Les bastides, au nombre de huit sur le territoire départemental, ont été fondées à partir du XIIIème siècle. Certaines se sont depuis développées bien au-delà du plan originel : Libourne compte ainsi plus de 23 000 habitants, et ses faubourgs ont depuis longtemps effacé l’enceinte ancienne ; d’autres sont restées de petites communes rurales, guère plus étendues que lors de leur fondation. Mais le plus souvent, elles ont conservé la structure si particulière de ces villes nouvelles médiévales : parcellaire orthogonal, rues étroites, grande place centrale avec arcades... C’est donc un patrimoine de grande qualité à préserver et valoriser, mais souvent encore malmené par des extensions peu réfléchies.

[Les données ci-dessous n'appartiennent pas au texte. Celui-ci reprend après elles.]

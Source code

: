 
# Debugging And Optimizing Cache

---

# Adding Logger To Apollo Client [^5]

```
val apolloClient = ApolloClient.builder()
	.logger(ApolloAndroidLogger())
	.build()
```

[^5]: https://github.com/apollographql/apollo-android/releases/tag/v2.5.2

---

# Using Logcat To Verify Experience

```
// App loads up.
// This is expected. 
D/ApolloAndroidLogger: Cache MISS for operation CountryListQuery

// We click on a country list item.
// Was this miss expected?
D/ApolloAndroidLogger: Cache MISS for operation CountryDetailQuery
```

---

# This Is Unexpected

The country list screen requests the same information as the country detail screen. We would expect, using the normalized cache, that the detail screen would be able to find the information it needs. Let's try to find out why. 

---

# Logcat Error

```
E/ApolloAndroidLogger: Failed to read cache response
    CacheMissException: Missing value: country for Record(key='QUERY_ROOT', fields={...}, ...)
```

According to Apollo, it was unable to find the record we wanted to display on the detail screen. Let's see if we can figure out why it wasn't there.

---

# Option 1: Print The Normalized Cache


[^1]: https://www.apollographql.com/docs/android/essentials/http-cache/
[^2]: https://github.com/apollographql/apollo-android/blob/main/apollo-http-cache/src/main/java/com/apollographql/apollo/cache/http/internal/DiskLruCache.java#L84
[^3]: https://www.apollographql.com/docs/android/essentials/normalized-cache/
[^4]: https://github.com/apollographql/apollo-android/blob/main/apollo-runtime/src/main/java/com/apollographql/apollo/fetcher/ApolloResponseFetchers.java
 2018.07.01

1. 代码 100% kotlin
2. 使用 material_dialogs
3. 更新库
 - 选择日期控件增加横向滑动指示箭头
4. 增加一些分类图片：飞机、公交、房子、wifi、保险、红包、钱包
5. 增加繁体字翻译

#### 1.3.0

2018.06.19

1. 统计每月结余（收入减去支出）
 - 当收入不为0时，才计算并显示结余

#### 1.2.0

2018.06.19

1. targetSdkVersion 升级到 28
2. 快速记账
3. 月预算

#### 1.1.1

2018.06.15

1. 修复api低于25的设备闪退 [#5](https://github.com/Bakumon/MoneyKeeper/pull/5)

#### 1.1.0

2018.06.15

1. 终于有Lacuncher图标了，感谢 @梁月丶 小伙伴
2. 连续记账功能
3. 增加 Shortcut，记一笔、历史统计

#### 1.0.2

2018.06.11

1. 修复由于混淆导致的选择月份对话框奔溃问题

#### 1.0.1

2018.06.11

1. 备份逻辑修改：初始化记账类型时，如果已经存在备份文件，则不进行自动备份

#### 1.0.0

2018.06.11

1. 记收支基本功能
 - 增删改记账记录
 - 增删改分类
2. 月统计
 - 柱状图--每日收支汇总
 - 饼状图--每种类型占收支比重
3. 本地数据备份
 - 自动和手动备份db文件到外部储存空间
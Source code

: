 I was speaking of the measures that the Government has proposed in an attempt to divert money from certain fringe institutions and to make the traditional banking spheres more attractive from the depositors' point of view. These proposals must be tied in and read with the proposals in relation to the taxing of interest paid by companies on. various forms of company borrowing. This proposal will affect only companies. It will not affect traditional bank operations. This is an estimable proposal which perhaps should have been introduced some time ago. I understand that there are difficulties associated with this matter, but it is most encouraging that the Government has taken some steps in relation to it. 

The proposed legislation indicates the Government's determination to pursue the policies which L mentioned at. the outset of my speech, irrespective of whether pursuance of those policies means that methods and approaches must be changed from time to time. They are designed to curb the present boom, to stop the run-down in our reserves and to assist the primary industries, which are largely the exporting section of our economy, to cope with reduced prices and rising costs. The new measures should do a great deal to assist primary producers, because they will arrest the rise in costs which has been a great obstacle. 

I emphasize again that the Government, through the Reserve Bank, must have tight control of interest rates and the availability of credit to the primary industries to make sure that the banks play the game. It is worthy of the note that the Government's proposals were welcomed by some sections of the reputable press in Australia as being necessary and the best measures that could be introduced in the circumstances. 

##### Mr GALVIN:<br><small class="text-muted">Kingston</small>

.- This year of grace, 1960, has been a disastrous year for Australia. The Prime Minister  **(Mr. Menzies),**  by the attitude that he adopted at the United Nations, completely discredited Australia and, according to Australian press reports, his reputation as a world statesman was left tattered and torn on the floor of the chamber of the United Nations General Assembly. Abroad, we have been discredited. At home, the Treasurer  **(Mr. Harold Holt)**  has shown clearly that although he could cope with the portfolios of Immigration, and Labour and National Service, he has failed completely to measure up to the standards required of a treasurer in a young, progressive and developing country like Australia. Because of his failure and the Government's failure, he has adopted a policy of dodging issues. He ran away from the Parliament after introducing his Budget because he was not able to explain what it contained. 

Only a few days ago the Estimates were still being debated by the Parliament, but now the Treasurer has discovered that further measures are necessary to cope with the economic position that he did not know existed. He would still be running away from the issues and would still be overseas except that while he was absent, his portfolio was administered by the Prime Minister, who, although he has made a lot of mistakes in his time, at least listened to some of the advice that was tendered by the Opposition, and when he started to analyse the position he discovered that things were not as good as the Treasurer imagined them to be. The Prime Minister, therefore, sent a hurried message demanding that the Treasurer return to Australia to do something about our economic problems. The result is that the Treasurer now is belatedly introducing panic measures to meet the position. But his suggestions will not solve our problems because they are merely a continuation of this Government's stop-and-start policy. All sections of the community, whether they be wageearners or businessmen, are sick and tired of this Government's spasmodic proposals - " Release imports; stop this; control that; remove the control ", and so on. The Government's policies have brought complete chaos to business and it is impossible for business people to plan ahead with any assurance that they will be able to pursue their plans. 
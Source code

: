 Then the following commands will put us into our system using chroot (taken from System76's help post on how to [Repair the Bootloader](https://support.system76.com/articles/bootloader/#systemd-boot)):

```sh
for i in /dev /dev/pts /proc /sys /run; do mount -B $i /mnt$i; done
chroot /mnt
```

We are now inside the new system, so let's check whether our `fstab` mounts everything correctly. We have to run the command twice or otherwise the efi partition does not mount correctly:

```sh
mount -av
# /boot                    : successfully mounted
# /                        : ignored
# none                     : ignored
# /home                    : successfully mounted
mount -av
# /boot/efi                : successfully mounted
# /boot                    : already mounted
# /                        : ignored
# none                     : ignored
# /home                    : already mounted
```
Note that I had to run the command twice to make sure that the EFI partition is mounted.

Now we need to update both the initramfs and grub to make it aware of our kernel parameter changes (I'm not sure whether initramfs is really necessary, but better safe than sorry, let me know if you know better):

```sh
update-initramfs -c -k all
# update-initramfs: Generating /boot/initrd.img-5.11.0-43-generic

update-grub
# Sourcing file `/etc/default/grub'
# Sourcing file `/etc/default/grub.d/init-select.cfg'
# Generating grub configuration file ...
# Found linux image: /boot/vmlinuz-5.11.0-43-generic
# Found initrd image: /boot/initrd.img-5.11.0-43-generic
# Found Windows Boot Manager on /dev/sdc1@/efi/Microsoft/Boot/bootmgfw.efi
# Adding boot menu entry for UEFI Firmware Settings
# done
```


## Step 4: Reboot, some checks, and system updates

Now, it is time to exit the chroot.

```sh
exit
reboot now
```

Les vallées, quant à elles, ont longtemps joué un rôle majeur dans les déplacements : à une époque où les chemins terrestres n’étaient ni sûrs, ni rapides, la navigation fluviale allait bon train. L’essentiel du commerce du vin transitait par les voies d’eau et une activité intense régnait au long des berges. Les vallées restent des lieux privilégiés pour l’implantation de l’habitat, et de nombreux villages se succèdent au long des routes en pied de coteau ; prudemment implantés en retrait des fleuves, souvent sur de légères terrasses, leurs extensions ont pourtant tendance aujourd’hui à coloniser les zones inondables. Les hameaux des berges, implantés originellement pour ces activités liées aux fleuves et souvent protégés par des digues, voient aussi se multiplier les constructions. Ces vallées concentrent donc une part importante de l’urbanisation : premiers axes de peuplement à la préhistoire, elles conservent aujourd’hui un rôle majeur en termes de démographie.